DATA EXTRACT:
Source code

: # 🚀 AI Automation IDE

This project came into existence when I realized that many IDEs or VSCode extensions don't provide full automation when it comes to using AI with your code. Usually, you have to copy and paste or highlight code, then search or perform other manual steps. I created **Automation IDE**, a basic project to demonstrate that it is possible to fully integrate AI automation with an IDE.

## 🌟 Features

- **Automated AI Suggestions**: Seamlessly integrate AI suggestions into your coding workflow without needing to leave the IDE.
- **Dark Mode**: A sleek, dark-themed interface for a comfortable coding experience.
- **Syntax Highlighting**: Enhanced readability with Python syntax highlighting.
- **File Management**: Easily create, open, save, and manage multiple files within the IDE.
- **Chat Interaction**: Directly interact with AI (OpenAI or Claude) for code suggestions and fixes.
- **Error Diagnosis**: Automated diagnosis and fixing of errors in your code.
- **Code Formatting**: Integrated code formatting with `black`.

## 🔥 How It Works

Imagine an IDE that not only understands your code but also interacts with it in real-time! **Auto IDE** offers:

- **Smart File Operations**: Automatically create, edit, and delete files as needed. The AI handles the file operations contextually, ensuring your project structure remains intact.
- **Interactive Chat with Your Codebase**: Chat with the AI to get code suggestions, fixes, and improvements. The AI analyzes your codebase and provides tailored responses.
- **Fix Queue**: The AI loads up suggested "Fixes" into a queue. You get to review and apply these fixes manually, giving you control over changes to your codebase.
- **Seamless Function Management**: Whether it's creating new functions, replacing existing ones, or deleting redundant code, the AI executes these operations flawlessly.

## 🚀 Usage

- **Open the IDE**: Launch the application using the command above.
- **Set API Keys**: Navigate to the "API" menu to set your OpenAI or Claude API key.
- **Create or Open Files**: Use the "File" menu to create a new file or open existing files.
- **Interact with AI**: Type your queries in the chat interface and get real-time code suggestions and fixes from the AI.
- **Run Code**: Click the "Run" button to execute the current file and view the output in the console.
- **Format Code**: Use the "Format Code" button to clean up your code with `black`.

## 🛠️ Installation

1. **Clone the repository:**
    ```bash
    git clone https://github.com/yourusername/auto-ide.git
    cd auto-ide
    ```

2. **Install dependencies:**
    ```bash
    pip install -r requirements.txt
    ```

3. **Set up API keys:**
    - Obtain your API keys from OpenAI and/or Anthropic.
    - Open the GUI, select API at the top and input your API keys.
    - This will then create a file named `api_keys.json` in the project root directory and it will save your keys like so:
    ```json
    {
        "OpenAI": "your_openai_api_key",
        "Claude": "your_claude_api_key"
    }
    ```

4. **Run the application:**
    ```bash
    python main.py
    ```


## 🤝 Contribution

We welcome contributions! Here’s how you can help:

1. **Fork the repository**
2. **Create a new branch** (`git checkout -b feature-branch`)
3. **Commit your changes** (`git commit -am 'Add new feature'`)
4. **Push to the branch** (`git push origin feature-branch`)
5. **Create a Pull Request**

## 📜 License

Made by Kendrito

WHAT YOU ARE ASKED TO DO: Please reply with an exact copy of the lines above, starting at the first and ending at the line that holds "- **Syntax Highlighting**: Enhanced".

ANSWER AREA:
Source code

: # 🚀 AI Automation IDE

This project came into existence when I realized that many IDEs or VSCode extensions don't provide full automation when it comes to using AI with your code. Usually, you have to copy and paste or highlight code, then search or perform other manual steps. I created **Automation IDE**, a basic project to demonstrate that it is possible to fully integrate AI automation with an IDE.

## 🌟 Features

- **Automated AI Suggestions**: Seamlessly integrate AI suggestions into your coding workflow without needing to leave the IDE.
- **Dark Mode**: A sleek, dark-themed interface for a comfortable coding experience.
- **Syntax Highlighting**: Enhanced readability with Python syntax highlighting.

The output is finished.